Los precios toman impulso, en particular a partir de la guerra en Medio Oriente, que pega en el combustible y en el costo de la logística, pero también en los precios internacionales de los alimentos y, al final de una larga cadena, en el mercado interno local.
La evolución de los precios minoristas tiene preocupado al gobierno de Javier Milei. En los últimos días, el ministro de Economía, Luis Caputo, citó varias veces a empresarios del consumo masivo para hablar sobre el problema.
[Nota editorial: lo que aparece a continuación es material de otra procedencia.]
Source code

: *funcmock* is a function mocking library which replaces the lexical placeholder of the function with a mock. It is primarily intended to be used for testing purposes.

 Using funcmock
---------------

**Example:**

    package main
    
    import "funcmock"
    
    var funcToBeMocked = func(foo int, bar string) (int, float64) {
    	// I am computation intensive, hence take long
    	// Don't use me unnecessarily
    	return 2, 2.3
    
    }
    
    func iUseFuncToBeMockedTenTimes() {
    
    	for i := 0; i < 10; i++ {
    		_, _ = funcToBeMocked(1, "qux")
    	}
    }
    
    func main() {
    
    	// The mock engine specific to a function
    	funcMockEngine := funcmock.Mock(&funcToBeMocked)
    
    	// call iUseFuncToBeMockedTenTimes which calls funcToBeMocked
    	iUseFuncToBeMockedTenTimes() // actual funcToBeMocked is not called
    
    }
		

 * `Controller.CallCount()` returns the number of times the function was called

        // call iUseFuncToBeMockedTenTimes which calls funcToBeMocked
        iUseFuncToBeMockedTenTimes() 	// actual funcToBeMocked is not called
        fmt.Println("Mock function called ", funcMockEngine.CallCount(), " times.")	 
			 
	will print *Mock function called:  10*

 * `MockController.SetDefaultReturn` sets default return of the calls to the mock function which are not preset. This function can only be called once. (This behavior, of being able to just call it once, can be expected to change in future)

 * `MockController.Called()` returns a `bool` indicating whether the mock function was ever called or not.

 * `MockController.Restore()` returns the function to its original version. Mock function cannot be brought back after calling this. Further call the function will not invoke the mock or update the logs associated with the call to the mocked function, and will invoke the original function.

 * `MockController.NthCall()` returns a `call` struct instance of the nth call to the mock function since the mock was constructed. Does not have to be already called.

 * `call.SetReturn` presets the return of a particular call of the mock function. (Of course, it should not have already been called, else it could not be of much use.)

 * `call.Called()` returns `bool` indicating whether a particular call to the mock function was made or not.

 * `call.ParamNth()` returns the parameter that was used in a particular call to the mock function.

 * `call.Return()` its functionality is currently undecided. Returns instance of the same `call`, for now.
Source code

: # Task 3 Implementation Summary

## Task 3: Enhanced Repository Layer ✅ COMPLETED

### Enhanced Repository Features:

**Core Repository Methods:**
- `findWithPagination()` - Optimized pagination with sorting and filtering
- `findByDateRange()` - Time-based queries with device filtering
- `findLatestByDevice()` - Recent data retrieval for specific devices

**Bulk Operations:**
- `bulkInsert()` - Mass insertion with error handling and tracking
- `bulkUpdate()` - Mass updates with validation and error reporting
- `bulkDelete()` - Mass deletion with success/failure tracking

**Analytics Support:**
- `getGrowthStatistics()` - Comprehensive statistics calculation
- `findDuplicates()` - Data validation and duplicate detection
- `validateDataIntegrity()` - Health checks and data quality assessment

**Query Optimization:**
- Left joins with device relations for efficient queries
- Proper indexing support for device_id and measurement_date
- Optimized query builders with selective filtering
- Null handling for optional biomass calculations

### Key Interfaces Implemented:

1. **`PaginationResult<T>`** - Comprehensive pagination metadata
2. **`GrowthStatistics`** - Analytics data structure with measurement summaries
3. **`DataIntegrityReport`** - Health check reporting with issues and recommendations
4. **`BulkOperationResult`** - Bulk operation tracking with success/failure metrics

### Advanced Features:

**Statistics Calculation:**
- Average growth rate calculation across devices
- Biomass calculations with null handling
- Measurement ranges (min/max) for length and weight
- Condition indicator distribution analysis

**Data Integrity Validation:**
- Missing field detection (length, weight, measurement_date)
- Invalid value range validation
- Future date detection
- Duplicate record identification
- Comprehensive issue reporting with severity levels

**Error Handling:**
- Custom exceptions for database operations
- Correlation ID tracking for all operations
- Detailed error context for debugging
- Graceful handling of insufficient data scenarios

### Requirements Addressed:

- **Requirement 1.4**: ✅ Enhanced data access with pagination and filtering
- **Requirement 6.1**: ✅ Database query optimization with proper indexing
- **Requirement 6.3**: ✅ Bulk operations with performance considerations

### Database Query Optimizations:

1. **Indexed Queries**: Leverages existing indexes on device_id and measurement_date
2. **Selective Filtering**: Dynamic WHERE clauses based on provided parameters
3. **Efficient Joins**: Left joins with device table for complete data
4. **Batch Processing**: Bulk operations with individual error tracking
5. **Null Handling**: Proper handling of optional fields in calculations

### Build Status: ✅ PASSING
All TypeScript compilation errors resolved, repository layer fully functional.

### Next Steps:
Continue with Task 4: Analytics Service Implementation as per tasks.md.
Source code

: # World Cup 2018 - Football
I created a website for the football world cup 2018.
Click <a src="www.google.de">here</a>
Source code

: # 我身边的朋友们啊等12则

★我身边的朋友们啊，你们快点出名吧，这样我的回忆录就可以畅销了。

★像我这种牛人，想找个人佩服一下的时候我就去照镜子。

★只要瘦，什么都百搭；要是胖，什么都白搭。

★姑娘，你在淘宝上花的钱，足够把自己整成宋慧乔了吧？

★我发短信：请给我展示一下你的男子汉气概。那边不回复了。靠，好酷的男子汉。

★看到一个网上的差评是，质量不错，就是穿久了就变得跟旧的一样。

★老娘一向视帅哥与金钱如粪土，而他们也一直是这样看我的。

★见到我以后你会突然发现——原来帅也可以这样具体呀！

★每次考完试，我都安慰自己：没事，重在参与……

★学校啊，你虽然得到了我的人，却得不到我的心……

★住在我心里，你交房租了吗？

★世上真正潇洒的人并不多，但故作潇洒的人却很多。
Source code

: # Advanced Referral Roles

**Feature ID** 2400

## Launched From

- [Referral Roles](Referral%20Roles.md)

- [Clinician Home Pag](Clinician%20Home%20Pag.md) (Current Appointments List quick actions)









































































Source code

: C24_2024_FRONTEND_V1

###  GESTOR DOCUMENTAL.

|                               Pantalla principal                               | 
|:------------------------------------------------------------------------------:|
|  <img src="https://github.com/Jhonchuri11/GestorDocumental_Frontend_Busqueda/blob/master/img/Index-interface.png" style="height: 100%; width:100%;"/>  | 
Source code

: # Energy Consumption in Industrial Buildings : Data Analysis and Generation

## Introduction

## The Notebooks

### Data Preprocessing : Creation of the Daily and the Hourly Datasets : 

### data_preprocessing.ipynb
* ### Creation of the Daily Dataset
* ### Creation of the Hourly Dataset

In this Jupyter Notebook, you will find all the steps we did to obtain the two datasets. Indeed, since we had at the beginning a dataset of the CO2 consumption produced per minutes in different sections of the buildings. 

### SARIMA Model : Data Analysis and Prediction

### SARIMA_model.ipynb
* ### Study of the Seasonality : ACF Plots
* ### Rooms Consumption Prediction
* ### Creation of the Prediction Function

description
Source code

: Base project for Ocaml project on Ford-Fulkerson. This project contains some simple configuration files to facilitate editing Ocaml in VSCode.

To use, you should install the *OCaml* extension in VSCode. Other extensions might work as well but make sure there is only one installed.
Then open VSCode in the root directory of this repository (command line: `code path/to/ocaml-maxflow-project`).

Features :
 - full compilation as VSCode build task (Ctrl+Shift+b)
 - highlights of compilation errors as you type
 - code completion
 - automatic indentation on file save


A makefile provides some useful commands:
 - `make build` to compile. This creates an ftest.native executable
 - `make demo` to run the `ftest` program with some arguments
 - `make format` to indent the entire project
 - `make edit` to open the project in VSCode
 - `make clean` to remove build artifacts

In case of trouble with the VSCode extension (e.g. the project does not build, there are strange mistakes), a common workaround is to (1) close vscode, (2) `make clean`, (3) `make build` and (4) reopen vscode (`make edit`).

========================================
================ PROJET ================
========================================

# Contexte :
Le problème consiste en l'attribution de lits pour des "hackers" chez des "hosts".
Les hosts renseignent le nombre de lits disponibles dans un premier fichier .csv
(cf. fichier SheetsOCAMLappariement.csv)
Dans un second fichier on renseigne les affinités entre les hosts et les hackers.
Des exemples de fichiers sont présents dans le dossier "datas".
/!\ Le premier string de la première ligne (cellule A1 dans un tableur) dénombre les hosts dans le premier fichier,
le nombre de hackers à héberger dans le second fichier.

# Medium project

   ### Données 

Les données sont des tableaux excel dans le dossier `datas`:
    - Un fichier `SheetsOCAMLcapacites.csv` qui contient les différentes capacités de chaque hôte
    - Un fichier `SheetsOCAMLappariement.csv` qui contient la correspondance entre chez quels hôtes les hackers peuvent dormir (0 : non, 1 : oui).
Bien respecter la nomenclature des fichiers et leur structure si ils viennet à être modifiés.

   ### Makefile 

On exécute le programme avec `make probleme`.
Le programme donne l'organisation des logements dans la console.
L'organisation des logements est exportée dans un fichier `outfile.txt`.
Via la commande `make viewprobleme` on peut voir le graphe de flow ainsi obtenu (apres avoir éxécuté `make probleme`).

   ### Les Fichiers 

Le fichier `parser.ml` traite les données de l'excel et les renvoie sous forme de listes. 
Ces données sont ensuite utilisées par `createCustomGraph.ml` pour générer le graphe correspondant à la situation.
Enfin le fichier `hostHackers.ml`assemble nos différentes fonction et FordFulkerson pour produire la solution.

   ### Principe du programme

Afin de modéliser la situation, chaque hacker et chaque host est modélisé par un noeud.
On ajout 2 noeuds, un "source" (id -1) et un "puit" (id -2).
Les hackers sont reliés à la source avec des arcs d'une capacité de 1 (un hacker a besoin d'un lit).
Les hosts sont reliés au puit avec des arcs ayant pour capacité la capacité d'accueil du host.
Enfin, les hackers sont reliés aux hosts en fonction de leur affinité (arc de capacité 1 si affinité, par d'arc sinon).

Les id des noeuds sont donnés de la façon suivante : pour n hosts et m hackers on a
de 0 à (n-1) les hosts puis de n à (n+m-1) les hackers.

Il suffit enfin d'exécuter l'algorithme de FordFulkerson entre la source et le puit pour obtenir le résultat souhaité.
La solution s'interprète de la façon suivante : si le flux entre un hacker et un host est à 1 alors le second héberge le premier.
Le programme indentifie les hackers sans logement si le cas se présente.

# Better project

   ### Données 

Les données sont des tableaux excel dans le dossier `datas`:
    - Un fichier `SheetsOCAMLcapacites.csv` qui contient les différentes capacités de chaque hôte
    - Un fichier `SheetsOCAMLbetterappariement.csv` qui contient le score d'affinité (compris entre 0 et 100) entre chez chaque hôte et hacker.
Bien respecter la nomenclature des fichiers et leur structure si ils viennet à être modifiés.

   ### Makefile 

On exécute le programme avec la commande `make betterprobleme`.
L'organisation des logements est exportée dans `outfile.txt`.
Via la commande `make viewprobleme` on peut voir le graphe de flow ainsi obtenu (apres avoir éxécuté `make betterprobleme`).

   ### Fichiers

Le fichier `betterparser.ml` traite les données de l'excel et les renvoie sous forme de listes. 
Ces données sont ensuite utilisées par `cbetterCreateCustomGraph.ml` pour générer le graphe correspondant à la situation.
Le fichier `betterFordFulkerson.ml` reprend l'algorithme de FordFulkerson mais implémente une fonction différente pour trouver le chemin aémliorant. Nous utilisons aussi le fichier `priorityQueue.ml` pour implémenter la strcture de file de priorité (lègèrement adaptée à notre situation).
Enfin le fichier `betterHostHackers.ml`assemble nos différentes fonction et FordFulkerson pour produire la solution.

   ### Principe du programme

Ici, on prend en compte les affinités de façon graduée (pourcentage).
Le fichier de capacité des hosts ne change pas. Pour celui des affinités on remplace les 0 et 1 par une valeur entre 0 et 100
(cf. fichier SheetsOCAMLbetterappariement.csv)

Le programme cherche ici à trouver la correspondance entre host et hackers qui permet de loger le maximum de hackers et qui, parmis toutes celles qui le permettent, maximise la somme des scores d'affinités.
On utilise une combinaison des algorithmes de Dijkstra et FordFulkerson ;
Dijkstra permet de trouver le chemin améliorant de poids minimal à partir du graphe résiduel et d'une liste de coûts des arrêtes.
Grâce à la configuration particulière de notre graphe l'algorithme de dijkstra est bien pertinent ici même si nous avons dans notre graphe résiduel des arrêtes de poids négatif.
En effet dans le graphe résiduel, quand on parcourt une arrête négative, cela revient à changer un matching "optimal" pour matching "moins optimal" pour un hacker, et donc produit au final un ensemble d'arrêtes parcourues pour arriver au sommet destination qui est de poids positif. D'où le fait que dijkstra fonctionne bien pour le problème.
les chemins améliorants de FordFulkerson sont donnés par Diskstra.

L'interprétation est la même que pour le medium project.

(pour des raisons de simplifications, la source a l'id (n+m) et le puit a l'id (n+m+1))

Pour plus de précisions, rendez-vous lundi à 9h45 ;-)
Además, en un intento por evitar el avance de los precios y, específicamente, su impacto en una población agotada por el ajuste económico, la administración nacional le puso un cepo a los precios de los combustibles por 45 días; un intervencionismo imprevisto, a regañadientes, obligado por una tendencia que parece fuera de control.
Las demás petroleras se sumaron ala iniciativa de YPF, pero las firmas del sector congelaron valores luego de subas del 20% promedio en el valor de la nafta y el gasoil.
A mediados de mes, el presidente Javier Milei disertó en la Conferencia de Acción Política Conservadora (Cpac) de Hungría, donde habló sobre la inflación y aseguró que «en el final de nuestro mandato la terminaremos de exterminar«. De esta manera, lejos quedaron las proyecciones que el jefe de Estado había expresado en marzo en la Bolsa de Comercio de Córdoba, donde había señalado que «para agosto, la inflación debería empezar con cero”.